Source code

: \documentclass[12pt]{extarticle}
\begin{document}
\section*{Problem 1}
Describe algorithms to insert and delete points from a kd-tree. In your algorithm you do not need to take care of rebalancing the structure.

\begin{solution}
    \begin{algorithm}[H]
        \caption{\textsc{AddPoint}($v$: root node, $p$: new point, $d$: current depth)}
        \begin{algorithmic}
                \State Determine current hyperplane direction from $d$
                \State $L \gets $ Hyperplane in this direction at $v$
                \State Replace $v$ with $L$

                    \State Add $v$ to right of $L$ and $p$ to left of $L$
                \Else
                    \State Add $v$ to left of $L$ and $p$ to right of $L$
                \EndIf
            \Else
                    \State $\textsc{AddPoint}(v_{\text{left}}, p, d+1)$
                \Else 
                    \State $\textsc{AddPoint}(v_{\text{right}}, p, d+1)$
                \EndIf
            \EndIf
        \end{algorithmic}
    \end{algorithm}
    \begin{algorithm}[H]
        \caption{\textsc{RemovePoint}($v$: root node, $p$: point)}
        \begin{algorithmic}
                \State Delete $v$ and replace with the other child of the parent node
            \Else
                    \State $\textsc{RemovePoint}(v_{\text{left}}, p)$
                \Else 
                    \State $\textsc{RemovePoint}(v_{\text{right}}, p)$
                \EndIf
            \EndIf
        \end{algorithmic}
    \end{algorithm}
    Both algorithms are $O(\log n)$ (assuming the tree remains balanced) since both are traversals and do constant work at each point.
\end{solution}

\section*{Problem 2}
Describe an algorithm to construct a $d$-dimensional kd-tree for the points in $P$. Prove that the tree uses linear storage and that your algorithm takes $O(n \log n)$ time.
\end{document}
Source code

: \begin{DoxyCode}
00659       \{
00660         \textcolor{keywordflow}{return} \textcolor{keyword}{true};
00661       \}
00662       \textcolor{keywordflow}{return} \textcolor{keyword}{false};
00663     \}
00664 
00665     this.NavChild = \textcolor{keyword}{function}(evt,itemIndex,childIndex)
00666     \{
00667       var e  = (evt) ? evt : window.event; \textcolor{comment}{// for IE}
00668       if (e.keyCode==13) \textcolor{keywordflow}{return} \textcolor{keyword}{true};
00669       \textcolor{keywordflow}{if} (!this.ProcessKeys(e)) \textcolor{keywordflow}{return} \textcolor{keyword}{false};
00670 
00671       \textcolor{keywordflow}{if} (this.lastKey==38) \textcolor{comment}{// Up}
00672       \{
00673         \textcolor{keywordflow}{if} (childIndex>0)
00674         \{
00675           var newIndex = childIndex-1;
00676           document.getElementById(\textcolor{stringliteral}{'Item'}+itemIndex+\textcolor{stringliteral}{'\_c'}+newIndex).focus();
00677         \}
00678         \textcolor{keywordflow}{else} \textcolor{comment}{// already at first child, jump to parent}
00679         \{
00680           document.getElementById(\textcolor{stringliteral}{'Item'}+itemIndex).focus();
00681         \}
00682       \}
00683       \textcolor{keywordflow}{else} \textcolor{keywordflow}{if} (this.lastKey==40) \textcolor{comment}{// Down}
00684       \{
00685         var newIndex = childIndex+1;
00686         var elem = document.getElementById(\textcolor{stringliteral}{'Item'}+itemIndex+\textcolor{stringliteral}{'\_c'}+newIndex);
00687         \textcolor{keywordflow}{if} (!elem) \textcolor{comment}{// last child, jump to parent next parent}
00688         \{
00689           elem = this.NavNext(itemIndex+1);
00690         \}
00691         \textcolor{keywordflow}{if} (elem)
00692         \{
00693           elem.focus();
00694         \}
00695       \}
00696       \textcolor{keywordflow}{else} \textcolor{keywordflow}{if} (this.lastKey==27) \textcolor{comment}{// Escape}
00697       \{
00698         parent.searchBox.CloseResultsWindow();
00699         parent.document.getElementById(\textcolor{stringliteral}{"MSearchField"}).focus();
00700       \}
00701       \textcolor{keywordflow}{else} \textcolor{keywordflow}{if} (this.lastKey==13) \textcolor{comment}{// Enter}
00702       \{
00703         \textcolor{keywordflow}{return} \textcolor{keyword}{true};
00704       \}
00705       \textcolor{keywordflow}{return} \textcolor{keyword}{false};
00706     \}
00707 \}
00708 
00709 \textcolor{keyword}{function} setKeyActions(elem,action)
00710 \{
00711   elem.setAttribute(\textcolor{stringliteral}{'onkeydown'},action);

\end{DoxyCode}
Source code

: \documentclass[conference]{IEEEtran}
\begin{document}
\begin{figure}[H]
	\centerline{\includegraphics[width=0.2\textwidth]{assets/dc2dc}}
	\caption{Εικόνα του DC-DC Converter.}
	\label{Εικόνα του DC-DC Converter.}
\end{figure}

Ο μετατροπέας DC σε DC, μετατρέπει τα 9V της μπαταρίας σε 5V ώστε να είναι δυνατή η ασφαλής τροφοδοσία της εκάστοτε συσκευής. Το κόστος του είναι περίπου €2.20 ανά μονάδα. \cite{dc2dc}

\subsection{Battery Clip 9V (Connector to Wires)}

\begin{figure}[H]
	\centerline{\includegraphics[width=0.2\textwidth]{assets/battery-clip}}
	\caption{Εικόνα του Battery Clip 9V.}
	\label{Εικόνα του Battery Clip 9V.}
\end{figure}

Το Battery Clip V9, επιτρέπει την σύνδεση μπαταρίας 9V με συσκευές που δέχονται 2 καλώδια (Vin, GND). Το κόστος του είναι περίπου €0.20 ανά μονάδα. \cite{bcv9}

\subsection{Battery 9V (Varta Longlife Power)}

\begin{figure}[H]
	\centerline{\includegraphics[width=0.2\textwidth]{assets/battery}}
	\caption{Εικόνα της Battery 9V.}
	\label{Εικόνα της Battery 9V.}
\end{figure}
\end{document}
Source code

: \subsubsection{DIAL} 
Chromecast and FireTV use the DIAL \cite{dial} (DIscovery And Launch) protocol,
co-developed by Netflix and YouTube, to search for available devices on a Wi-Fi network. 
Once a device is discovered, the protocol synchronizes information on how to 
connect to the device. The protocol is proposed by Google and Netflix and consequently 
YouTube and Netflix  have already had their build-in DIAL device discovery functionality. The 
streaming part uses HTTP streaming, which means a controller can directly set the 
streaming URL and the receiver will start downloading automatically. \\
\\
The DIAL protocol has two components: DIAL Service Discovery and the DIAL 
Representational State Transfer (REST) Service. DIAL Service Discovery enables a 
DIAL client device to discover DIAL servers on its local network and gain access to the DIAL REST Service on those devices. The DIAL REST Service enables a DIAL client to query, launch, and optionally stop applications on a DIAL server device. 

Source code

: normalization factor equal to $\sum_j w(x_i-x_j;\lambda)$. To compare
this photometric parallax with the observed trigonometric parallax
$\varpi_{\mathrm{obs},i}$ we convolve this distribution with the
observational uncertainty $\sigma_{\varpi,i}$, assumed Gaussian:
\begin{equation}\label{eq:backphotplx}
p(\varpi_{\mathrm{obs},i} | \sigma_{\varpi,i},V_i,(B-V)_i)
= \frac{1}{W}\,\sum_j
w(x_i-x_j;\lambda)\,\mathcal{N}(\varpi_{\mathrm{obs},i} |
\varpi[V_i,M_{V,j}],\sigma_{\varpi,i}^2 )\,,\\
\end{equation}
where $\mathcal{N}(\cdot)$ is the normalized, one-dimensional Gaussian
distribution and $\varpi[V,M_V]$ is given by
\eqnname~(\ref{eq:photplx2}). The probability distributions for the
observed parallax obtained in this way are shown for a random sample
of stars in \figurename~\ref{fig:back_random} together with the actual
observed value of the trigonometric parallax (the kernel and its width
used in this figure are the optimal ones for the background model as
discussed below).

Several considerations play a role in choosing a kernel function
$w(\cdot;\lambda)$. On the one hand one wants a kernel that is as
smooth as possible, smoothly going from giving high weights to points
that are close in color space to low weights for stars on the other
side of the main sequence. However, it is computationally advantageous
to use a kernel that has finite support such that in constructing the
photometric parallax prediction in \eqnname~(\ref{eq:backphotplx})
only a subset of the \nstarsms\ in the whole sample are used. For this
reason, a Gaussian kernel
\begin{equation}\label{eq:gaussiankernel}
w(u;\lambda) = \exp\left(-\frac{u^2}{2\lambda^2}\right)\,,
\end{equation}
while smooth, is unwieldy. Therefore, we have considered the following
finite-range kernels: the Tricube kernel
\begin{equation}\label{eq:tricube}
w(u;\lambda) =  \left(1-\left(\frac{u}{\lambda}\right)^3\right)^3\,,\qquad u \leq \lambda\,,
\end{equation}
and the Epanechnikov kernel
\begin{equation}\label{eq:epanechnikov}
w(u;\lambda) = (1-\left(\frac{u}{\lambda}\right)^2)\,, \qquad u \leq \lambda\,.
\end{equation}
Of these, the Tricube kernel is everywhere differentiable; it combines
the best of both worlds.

**Exercise**
In the listing above, show every line with the word "that".

**Exercise solution**
Describe an algorithm to construct a $d$-dimensional kd-tree for the points in $P$. Prove that the tree uses linear storage and that your algorithm takes $O(n \log n)$ time.
$w(\cdot;\lambda)$. On the one hand one wants a kernel that is as
that are close in color space to low weights for stars on the other
to use a kernel that has finite support such that in constructing the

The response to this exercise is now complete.